Dopo una breve visita ai locali che verranno restaurati da ottobre e che diventeranno una sala polifunzionale con uno spazio-radio e una podcast factory, un auditorium da un centinaio di posti e altri ambienti, il dialogo si è avviato nello scenario che l’Arcivescovo ha definito «un luogo sorprendente dove si impara a essere città».
La guerra e l’inclusione sociale
Il punto di partenza è l’idea che monsignor Delpini si è fatto della società, oggi quasi anestetizzata di fronte alle guerre, mentre qualche decennio fa i giovani scendevano in piazza per protestare contro le guerre nel Vietnam, evidenzia Guagnetti.
«Io sono allergico alle generalizzazioni e non so come la società si metta a confronto con la geopolitica e le grandi problematiche del mondo, ma certo, oggi, mi sembra un po’ esausta. Tuttavia – sottolinea l’Arcivescovo -, ci sono anche tante opere straordinarie da parte di persone che magari creano spazi come questi dove ci si possa incontrare, infinite iniziative che aiutano, che danno da mangiare a persone che dormono sotto i portici. Insomma, vedo tante fatiche, ma anche frammenti di tanti sogni».
Il pensiero va anche alla Chiesa di Milano: «È la Diocesi più bella del mondo: forse è un po’ troppo frenetica, presa dalle cose da fare e anche un poco scoraggiata perché, pur con tutto l’impegno, non si riesce a cambiare un granché. Abbiamo il senso della fierezza e della responsabilità di essere la Diocesi di Milano, ma anche qualche scoraggiamento nel guardare al futuro, perché sembra che i cristiani siano una razza in via di estinzione».
Si prosegue, sempre sollecitato dal direttore di “Stazione Radio”, con la Proposta pastorale e il suo basta alla guerra: «Oggi – osserva l’Arcivescovo – si parla soprattutto di soldi per le armi, di tecnologia avanzata per uccidere, di trattative per avere il gas.
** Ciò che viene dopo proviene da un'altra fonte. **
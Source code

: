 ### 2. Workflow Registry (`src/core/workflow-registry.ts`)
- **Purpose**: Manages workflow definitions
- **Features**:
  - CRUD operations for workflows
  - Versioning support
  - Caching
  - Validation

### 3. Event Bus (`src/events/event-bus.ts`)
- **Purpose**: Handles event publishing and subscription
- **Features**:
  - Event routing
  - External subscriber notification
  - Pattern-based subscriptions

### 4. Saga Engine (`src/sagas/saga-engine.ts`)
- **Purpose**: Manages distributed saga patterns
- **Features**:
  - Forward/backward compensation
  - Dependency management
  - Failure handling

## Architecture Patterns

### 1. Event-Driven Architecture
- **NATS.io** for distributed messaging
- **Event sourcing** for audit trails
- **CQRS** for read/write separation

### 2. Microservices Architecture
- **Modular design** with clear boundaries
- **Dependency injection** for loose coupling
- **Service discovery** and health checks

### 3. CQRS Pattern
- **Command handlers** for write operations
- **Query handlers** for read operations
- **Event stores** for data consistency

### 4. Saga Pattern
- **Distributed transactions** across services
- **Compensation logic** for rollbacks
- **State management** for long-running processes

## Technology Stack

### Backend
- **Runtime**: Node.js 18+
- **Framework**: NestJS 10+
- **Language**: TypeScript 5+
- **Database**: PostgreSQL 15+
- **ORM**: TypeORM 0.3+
La parola “pace” pare che sia impronunciabile ma, poi in realtà, la gente non vuole la guerra e non mi sembra che vi sia insensibilità su questo. Come Vescovo dico che bisogna creare una mentalità e dare l’idea che si può fare qualcosa, perché chi si sente inerme alla fine si rassegna. C’è un compito educativo nel diffondere la persuasione che la speranza non è l’aspettarsi qualche evento clamoroso, ma la capacità di considerare i problemi e di tentare un’interazione tra i popoli. Ora sembra che il Papa sia rimasto il solo a dire che la pace va cercata e che la guerra è un’assurdità».
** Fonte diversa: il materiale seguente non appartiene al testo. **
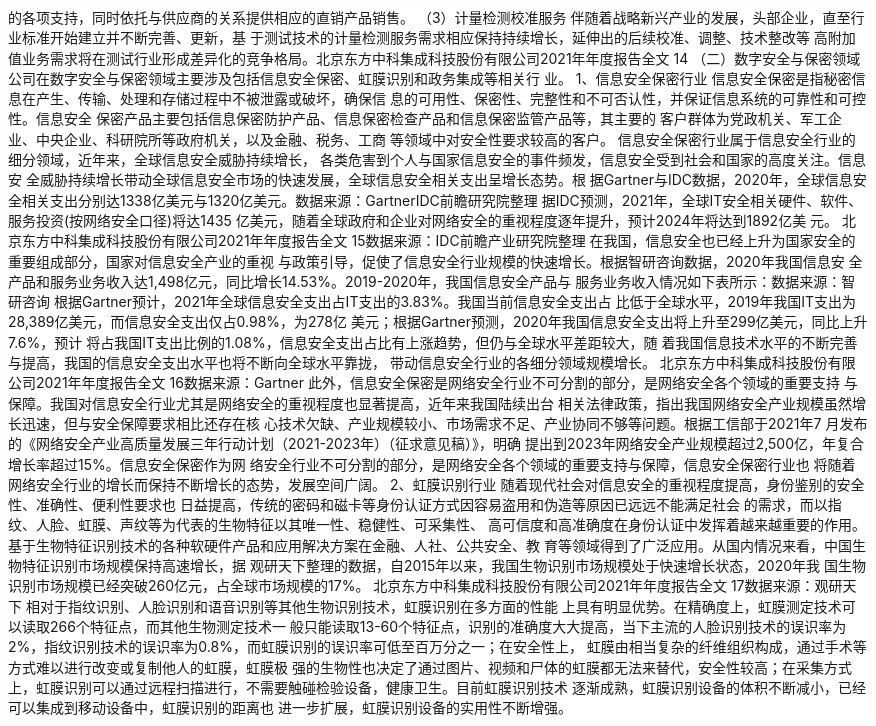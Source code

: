 的各项支持，同时依托与供应商的关系提供相应的直销产品销售。
（3）计量检测校准服务
伴随着战略新兴产业的发展，头部企业，直至行业标准开始建立并不断完善、更新，基
于测试技术的计量检测服务需求相应保持持续增长，延伸出的后续校准、调整、技术整改等
高附加值业务需求将在测试行业形成差异化的竞争格局。北京东方中科集成科技股份有限公司2021年年度报告全文
14
（二）数字安全与保密领域
公司在数字安全与保密领域主要涉及包括信息安全保密、虹膜识别和政务集成等相关行
业。
1、信息安全保密行业
信息安全保密是指秘密信息在产生、传输、处理和存储过程中不被泄露或破坏，确保信
息的可用性、保密性、完整性和不可否认性，并保证信息系统的可靠性和可控性。信息安全
保密产品主要包括信息保密防护产品、信息保密检查产品和信息保密监管产品等，其主要的
客户群体为党政机关、军工企业、中央企业、科研院所等政府机关，以及金融、税务、工商
等领域中对安全性要求较高的客户。
信息安全保密行业属于信息安全行业的细分领域，近年来，全球信息安全威胁持续增长，
各类危害到个人与国家信息安全的事件频发，信息安全受到社会和国家的高度关注。信息安
全威胁持续增长带动全球信息安全市场的快速发展，全球信息安全相关支出呈增长态势。根
据Gartner与IDC数据，2020年，全球信息安全相关支出分别达1338亿美元与1320亿美元。数据来源：GartnerIDC前瞻研究院整理
据IDC预测，2021年，全球IT安全相关硬件、软件、服务投资(按网络安全口径)将达1435
亿美元，随着全球政府和企业对网络安全的重视程度逐年提升，预计2024年将达到1892亿美
元。
北京东方中科集成科技股份有限公司2021年年度报告全文
15数据来源：IDC前瞻产业研究院整理
在我国，信息安全也已经上升为国家安全的重要组成部分，国家对信息安全产业的重视
与政策引导，促使了信息安全行业规模的快速增长。根据智研咨询数据，2020年我国信息安
全产品和服务业务收入达1,498亿元，同比增长14.53%。2019-2020年，我国信息安全产品与
服务业务收入情况如下表所示：数据来源：智研咨询
根据Gartner预计，2021年全球信息安全支出占IT支出的3.83%。我国当前信息安全支出占
比低于全球水平，2019年我国IT支出为28,389亿美元，而信息安全支出仅占0.98%，为278亿
美元；根据Gartner预测，2020年我国信息安全支出将上升至299亿美元，同比上升7.6%，预计
将占我国IT支出比例的1.08%，信息安全支出占比有上涨趋势，但仍与全球水平差距较大，随
着我国信息技术水平的不断完善与提高，我国的信息安全支出水平也将不断向全球水平靠拢，
带动信息安全行业的各细分领域规模增长。
北京东方中科集成科技股份有限公司2021年年度报告全文
16数据来源：Gartner
此外，信息安全保密是网络安全行业不可分割的部分，是网络安全各个领域的重要支持
与保障。我国对信息安全行业尤其是网络安全的重视程度也显著提高，近年来我国陆续出台
相关法律政策，指出我国网络安全产业规模虽然增长迅速，但与安全保障要求相比还存在核
心技术欠缺、产业规模较小、市场需求不足、产业协同不够等问题。根据工信部于2021年7
月发布的《网络安全产业高质量发展三年行动计划（2021-2023年）（征求意见稿）》，明确
提出到2023年网络安全产业规模超过2,500亿，年复合增长率超过15%。信息安全保密作为网
络安全行业不可分割的部分，是网络安全各个领域的重要支持与保障，信息安全保密行业也
将随着网络安全行业的增长而保持不断增长的态势，发展空间广阔。
2、虹膜识别行业
随着现代社会对信息安全的重视程度提高，身份鉴别的安全性、准确性、便利性要求也
日益提高，传统的密码和磁卡等身份认证方式因容易盗用和伪造等原因已远远不能满足社会
的需求，而以指纹、人脸、虹膜、声纹等为代表的生物特征以其唯一性、稳健性、可采集性、
高可信度和高准确度在身份认证中发挥着越来越重要的作用。
基于生物特征识别技术的各种软硬件产品和应用解决方案在金融、人社、公共安全、教
育等领域得到了广泛应用。从国内情况来看，中国生物特征识别市场规模保持高速增长，据
观研天下整理的数据，自2015年以来，我国生物识别市场规模处于快速增长状态，2020年我
国生物识别市场规模已经突破260亿元，占全球市场规模的17%。
北京东方中科集成科技股份有限公司2021年年度报告全文
17数据来源：观研天下
相对于指纹识别、人脸识别和语音识别等其他生物识别技术，虹膜识别在多方面的性能
上具有明显优势。在精确度上，虹膜测定技术可以读取266个特征点，而其他生物测定技术一
般只能读取13-60个特征点，识别的准确度大大提高，当下主流的人脸识别技术的误识率为
2%，指纹识别技术的误识率为0.8%，而虹膜识别的误识率可低至百万分之一；在安全性上，
虹膜由相当复杂的纤维组织构成，通过手术等方式难以进行改变或复制他人的虹膜，虹膜极
强的生物性也决定了通过图片、视频和尸体的虹膜都无法来替代，安全性较高；在采集方式
上，虹膜识别可以通过远程扫描进行，不需要触碰检验设备，健康卫生。目前虹膜识别技术
逐渐成熟，虹膜识别设备的体积不断减小，已经可以集成到移动设备中，虹膜识别的距离也
进一步扩展，虹膜识别设备的实用性不断增强。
Non manca anche una domanda sulla «diffidenza nei confronti del diverso». «Anche in questo caso credo che non si possa generalizzare – spiega l’Arcivescovo -. Vedo che, nella comunità cristiana, c’è un’immensa dedizione ad accogliere: non c’è una parrocchia che non ospiti. C’è tanta attenzione per insegnare la lingua, aiutare dal punto di vista legale, e questo non è solo della comunità cristiana. Si, c’è la paura degli stranieri, un’entità senza volto che sembra una sorta di mostro che vuole invadere l’Europa, ma poi all’oratorio giocano insieme i ragazzini filippini e sudamericani, e, all’ingresso, mi saluta un giovane dello Sri Lanka. Certo, non è semplice, anche perché la paura si crea facilmente».
La crisi climatica e la speranza
Si passa a parlare del senso di impotenza di fronte alla crisi climatica: «Su questo problema molto serio e planetario si è riusciti a dire almeno che possiamo fare qualcosa, mentre su altri capitoli si è generato un senso di impotenza come avviene sulla pace e le diseguaglianze tra i ricchi troppo ricchi e i poveri sempre più poveri. Questo mi preoccupa e dobbiamo dire che in tante piccole oasi possiamo fare qualcosa anche su questi temi».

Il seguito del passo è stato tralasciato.